Why do we need 4 bits for this? I appreciate you want to align the
next field, but there's SIZE_SHIFT for that; you could have CMD_MASK
set to 0x1 unless I'm missing something. The reserved space could be
used for something else in the future.

> #define IOREGIONFD_SIZE_MASK 0x30
> #define IOREGIONFD_SIZE_SHIFT 4
> # define IOREGIONFD_SIZE_8BIT 0
> # define IOREGIONFD_SIZE_16BIT 1
> # define IOREGIONFD_SIZE_32BIT 2
> # define IOREGIONFD_SIZE_64BIT 3

Christophe already asked about the 64-bit limit.
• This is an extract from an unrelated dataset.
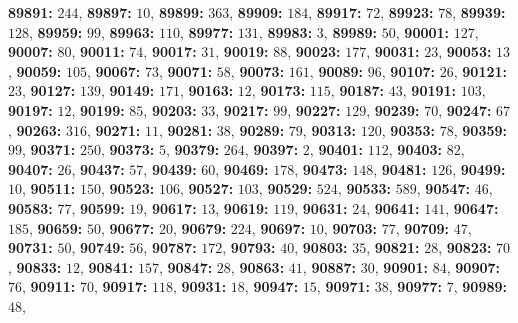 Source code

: \textsf{\bfseries 89891:} $244$, \textsf{\bfseries 89897:} $10$, \textsf{\bfseries 89899:} $363$, \textsf{\bfseries 89909:} $184$, \textsf{\bfseries 89917:} $72$, \textsf{\bfseries 89923:} $78$, \textsf{\bfseries 89939:} $128$, \textsf{\bfseries 89959:} $99$, \textsf{\bfseries 89963:} $110$, \textsf{\bfseries 89977:} $131$, \textsf{\bfseries 89983:} $3$, \textsf{\bfseries 89989:} $50$, \textsf{\bfseries 90001:} $127$, \textsf{\bfseries 90007:} $80$, \textsf{\bfseries 90011:} $74$, \textsf{\bfseries 90017:} $31$, \textsf{\bfseries 90019:} $88$, \textsf{\bfseries 90023:} $177$, \textsf{\bfseries 90031:} $23$, \textsf{\bfseries 90053:} $13$, \textsf{\bfseries 90059:} $105$, \textsf{\bfseries 90067:} $73$, \textsf{\bfseries 90071:} $58$, \textsf{\bfseries 90073:} $161$, \textsf{\bfseries 90089:} $96$, \textsf{\bfseries 90107:} $26$, \textsf{\bfseries 90121:} $23$, \textsf{\bfseries 90127:} $139$, \textsf{\bfseries 90149:} $171$, \textsf{\bfseries 90163:} $12$, \textsf{\bfseries 90173:} $115$, \textsf{\bfseries 90187:} $43$, \textsf{\bfseries 90191:} $103$, \textsf{\bfseries 90197:} $12$, \textsf{\bfseries 90199:} $85$, \textsf{\bfseries 90203:} $33$, \textsf{\bfseries 90217:} $99$, \textsf{\bfseries 90227:} $129$, \textsf{\bfseries 90239:} $70$, \textsf{\bfseries 90247:} $67$, \textsf{\bfseries 90263:} $316$, \textsf{\bfseries 90271:} $11$, \textsf{\bfseries 90281:} $38$, \textsf{\bfseries 90289:} $79$, \textsf{\bfseries 90313:} $120$, \textsf{\bfseries 90353:} $78$, \textsf{\bfseries 90359:} $99$, \textsf{\bfseries 90371:} $250$, \textsf{\bfseries 90373:} $5$, \textsf{\bfseries 90379:} $264$, \textsf{\bfseries 90397:} $2$, \textsf{\bfseries 90401:} $112$, \textsf{\bfseries 90403:} $82$, \textsf{\bfseries 90407:} $26$, \textsf{\bfseries 90437:} $57$, \textsf{\bfseries 90439:} $60$, \textsf{\bfseries 90469:} $178$, \textsf{\bfseries 90473:} $148$, \textsf{\bfseries 90481:} $126$, \textsf{\bfseries 90499:} $10$, \textsf{\bfseries 90511:} $150$, \textsf{\bfseries 90523:} $106$, \textsf{\bfseries 90527:} $103$, \textsf{\bfseries 90529:} $524$, \textsf{\bfseries 90533:} $589$, \textsf{\bfseries 90547:} $46$, \textsf{\bfseries 90583:} $77$, \textsf{\bfseries 90599:} $19$, \textsf{\bfseries 90617:} $13$, \textsf{\bfseries 90619:} $119$, \textsf{\bfseries 90631:} $24$, \textsf{\bfseries 90641:} $141$, \textsf{\bfseries 90647:} $185$, \textsf{\bfseries 90659:} $50$, \textsf{\bfseries 90677:} $20$, \textsf{\bfseries 90679:} $224$, \textsf{\bfseries 90697:} $10$, \textsf{\bfseries 90703:} $77$, \textsf{\bfseries 90709:} $47$, \textsf{\bfseries 90731:} $50$, \textsf{\bfseries 90749:} $56$, \textsf{\bfseries 90787:} $172$, \textsf{\bfseries 90793:} $40$, \textsf{\bfseries 90803:} $35$, \textsf{\bfseries 90821:} $28$, \textsf{\bfseries 90823:} $70$, \textsf{\bfseries 90833:} $12$, \textsf{\bfseries 90841:} $157$, \textsf{\bfseries 90847:} $28$, \textsf{\bfseries 90863:} $41$, \textsf{\bfseries 90887:} $30$, \textsf{\bfseries 90901:} $84$, \textsf{\bfseries 90907:} $76$, \textsf{\bfseries 90911:} $70$, \textsf{\bfseries 90917:} $118$, \textsf{\bfseries 90931:} $18$, \textsf{\bfseries 90947:} $15$, \textsf{\bfseries 90971:} $38$, \textsf{\bfseries 90977:} $7$, \textsf{\bfseries 90989:} $48$,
I think that's fine,
and am assuming that if larger accesses are ever needed they can just
be split in two commands by KVM?

> #define IOREGIONFD_NEED_PIO (1u << 6)
> #define IOREGIONFD_NEED_RESPONSE (1u << 7)
> 
> The command is interpreted by inspecting the info field:
> 
>  switch (cmd.info & IOREGIONFD_CMD_MASK) {
>  case IOREGIONFD_CMD_READ:
>      /* It's a read access */
>      break;
>  case IOREGIONFD_CMD_WRITE:
>      /* It's a write access */
>      break;
>  default:
>      /* Protocol violation, terminate connection */
>  }
> 
> The access size is interpreted by inspecting the info field:
> 
>  unsigned size = (cmd.info & IOREGIONFD_SIZE_MASK) >> IOREGIONFD_SIZE_SHIFT;
>  /* where nbytes = pow(2, size) */
> 
> The region_id indicates which MMIO/PIO region is being accessed.  This
> field has no inherent structure but is typically a unique identifier.
> 
> The byte offset being accessed within that region is addr.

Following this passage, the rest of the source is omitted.